▶ TASK DESCRIPTION
Find the string "Mortem" in the entries and copy each line that has it.

--------------------

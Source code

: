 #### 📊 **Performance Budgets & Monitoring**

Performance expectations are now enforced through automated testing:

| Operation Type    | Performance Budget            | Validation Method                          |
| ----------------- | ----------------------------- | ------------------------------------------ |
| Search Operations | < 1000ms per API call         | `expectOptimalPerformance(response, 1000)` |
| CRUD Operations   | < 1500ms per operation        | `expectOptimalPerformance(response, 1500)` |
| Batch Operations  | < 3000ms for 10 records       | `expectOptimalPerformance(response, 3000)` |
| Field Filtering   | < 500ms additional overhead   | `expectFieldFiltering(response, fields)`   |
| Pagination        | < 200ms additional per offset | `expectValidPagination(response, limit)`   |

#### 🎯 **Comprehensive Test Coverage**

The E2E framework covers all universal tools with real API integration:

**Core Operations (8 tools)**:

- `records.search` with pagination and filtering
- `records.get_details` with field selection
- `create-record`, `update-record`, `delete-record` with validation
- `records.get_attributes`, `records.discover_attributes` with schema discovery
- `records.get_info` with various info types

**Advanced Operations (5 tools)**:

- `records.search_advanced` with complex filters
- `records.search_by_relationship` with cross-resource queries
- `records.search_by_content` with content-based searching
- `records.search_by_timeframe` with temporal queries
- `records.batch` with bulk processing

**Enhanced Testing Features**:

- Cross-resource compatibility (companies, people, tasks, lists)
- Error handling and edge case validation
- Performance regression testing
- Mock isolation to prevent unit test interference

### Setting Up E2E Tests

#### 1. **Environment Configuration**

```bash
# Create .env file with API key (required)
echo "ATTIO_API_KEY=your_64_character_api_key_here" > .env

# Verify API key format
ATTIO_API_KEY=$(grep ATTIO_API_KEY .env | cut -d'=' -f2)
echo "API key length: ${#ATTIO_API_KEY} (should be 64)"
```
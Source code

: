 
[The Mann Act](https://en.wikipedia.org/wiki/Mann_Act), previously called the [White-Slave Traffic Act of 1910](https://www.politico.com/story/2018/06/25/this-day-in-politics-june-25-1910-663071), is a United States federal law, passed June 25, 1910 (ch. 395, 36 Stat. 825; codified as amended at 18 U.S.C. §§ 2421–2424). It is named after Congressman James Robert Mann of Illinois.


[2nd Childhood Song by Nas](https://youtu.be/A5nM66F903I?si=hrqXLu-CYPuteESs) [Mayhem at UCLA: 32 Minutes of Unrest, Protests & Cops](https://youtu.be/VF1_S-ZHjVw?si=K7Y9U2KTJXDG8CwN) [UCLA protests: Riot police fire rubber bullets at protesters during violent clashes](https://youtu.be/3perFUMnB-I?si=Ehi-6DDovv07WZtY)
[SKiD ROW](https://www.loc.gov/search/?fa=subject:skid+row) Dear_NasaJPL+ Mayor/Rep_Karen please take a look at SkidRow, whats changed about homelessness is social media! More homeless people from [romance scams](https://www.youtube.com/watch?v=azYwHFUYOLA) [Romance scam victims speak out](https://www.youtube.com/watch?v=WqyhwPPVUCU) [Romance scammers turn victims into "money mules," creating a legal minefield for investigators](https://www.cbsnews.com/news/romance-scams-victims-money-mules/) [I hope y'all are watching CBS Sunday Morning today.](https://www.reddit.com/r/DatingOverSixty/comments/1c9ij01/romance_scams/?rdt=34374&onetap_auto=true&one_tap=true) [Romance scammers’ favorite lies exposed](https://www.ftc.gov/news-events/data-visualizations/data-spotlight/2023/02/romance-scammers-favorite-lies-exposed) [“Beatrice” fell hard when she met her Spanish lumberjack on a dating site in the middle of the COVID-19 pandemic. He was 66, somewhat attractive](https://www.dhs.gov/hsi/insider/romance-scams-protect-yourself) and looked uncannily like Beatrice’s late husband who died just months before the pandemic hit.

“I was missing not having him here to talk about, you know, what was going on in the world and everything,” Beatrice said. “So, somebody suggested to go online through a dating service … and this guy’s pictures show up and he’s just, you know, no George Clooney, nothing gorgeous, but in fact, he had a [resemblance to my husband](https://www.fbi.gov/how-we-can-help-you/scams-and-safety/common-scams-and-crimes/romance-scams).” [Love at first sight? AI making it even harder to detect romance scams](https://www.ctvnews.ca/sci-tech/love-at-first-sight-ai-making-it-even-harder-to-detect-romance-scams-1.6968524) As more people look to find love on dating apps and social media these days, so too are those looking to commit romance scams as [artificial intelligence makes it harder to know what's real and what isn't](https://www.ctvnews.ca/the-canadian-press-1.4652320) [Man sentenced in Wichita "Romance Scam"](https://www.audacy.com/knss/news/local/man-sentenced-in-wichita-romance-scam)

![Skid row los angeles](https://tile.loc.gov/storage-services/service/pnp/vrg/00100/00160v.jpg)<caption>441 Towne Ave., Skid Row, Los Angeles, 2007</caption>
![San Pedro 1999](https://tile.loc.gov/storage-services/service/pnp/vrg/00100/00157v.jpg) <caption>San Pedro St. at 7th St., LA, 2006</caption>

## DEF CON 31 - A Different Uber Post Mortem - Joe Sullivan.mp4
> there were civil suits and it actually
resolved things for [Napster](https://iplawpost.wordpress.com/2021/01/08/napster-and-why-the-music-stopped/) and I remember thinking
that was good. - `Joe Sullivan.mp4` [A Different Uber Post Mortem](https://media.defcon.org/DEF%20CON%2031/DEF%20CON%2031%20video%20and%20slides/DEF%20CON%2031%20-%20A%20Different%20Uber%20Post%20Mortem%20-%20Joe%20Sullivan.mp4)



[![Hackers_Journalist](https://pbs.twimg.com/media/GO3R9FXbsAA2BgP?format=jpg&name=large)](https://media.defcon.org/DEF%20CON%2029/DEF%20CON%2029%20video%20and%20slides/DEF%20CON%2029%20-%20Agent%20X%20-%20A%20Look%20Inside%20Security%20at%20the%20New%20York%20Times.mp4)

--------------------

▶ ANSWER TO THE PROBLEM
## DEF CON 31 - A Different Uber Post Mortem - Joe Sullivan.mp4
that was good. - `Joe Sullivan.mp4` [A Different Uber Post Mortem](https://media.defcon.org/DEF%20CON%2031/DEF%20CON%2031%20video%20and%20slides/DEF%20CON%2031%20-%20A%20Different%20Uber%20Post%20Mortem%20-%20Joe%20Sullivan.mp4)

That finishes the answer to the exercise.